In a victory for Governor Arnold Schwarzenegger, the California Legislature last week agreed to allow four Indian tribes to expand casino gambling in exchange for hundreds of millions of dollars in revenue to the state.
The action ended what had been a lengthy legislative logjam that pitted two special interest titans: labor groups vs. casino-operating Indian tribes. The tribes won.
Labor leaders said they opposed the deals because they did not contain enforceable provisions to protect casino employees or give unions the right to organize.
The compacts will allow four Southern California gambling tribes to add 17,000 slot machines to their casinos, a 30 percent increase in the number of slots currently operating in the state.
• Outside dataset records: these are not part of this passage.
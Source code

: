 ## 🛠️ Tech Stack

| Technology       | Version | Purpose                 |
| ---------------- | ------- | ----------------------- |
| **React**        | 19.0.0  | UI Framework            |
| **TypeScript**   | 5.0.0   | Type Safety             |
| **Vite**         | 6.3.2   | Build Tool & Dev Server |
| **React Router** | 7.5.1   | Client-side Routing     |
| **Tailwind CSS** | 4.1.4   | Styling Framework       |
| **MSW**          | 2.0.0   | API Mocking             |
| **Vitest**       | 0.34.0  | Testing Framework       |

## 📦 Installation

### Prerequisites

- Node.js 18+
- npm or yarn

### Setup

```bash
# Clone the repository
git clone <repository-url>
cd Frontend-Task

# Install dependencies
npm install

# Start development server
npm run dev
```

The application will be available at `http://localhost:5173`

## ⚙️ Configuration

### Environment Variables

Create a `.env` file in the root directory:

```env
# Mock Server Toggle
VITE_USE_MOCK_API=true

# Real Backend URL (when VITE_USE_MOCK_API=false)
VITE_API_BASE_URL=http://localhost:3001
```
The issue has been divisive in Sacramento for months. Schwarzenegger and five Indian tribes agreed last year to the gambling expansion: The tribes would get to add thousands of slot machines, and in return state government would receive millions per year in badly needed revenue.
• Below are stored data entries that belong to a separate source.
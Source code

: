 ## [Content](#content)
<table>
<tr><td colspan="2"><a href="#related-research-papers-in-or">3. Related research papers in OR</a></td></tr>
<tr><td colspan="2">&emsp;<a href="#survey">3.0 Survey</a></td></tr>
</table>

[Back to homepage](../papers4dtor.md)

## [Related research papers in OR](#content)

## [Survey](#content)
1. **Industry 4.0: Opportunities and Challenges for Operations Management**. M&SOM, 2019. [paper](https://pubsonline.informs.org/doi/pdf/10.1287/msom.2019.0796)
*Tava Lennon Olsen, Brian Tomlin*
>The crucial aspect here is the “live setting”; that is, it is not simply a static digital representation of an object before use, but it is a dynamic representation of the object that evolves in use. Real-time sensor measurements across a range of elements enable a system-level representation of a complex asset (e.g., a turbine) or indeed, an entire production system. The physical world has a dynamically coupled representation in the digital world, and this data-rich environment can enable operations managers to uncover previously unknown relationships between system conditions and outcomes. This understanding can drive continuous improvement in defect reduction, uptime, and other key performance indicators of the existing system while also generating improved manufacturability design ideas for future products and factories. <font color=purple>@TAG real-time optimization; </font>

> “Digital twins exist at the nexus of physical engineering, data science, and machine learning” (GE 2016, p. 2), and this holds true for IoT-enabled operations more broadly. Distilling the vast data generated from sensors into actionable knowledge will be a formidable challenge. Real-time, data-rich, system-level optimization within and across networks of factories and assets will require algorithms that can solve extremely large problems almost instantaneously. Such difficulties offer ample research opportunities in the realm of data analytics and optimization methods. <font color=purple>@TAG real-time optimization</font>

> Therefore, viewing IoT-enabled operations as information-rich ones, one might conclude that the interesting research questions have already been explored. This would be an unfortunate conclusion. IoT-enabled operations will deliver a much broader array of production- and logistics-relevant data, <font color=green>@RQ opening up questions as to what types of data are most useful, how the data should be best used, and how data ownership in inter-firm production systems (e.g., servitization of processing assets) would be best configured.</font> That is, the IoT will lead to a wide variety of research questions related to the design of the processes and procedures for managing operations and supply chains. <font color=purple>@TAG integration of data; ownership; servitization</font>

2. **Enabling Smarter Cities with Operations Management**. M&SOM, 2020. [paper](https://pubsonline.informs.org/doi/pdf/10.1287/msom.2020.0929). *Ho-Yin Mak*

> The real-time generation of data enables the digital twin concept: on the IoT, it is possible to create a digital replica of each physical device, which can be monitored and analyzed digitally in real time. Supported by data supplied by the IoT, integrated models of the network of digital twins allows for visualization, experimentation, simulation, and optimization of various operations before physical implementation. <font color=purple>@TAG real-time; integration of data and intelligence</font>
Assembly Democrats blocked the deals because labor groups, among their most important allies, objected. They wanted the right to organize casino workers and sought provisions that would force tribes to adhere to state and federal labor laws.
Schwarzenegger revived the compacts this year, pushing lawmakers to approve them as a way to help balance the state’s budget. The Senate passed them in April, but they stalled in the Assembly.
Last week, Schwarzenegger, the tribes and legislative leaders worked out a compromise in which the tribes would voluntarily agree to some concessions sought by unions and Democrats. Compacts with four of the five tribes sailed through the Assembly on Thursday after Assembly Speaker Fabian Nunez said the tribes had agreed verbally to allow unions to organize casino workers.
The four gambling tribes whose compacts won approval are: the Sycuan Band of the Kumeyaay Nation in San Diego; the Pechanga Band of Luiseno Indians in Temecula; the Agua Caliente Band of Cahuilla Indians in Palm Springs; and the Morongo Band of Mission Indians in Cabazon.
A fifth, the San Manuel Band of Mission Indians in San Bernardino, would not agree to provisions favorable to labor. That tribe’s compact, which was passed by the Senate, remains in limbo in the Assembly.
The governor’s office has estimated the gambling expansion, assuming the five compacts were approved, would pump more than $500 million a year into state coffers over the 25-year life of the agreements. The nonpartisan Legislative Analyst’s Office said the figure would be closer to $200 million next year.
The logjam cleared after the governor’s office negotiated non-binding side agreements to the existing compacts with the four tribes.
Tribal casinos across the state already operate 58,120 slot machines and took in $7.7 billion in revenue in 2006, according to a private, nationwide analysis of tribal gambling revenue released this week. By comparison, Nevada’s casinos took in revenue of $12.6 billion in 2006.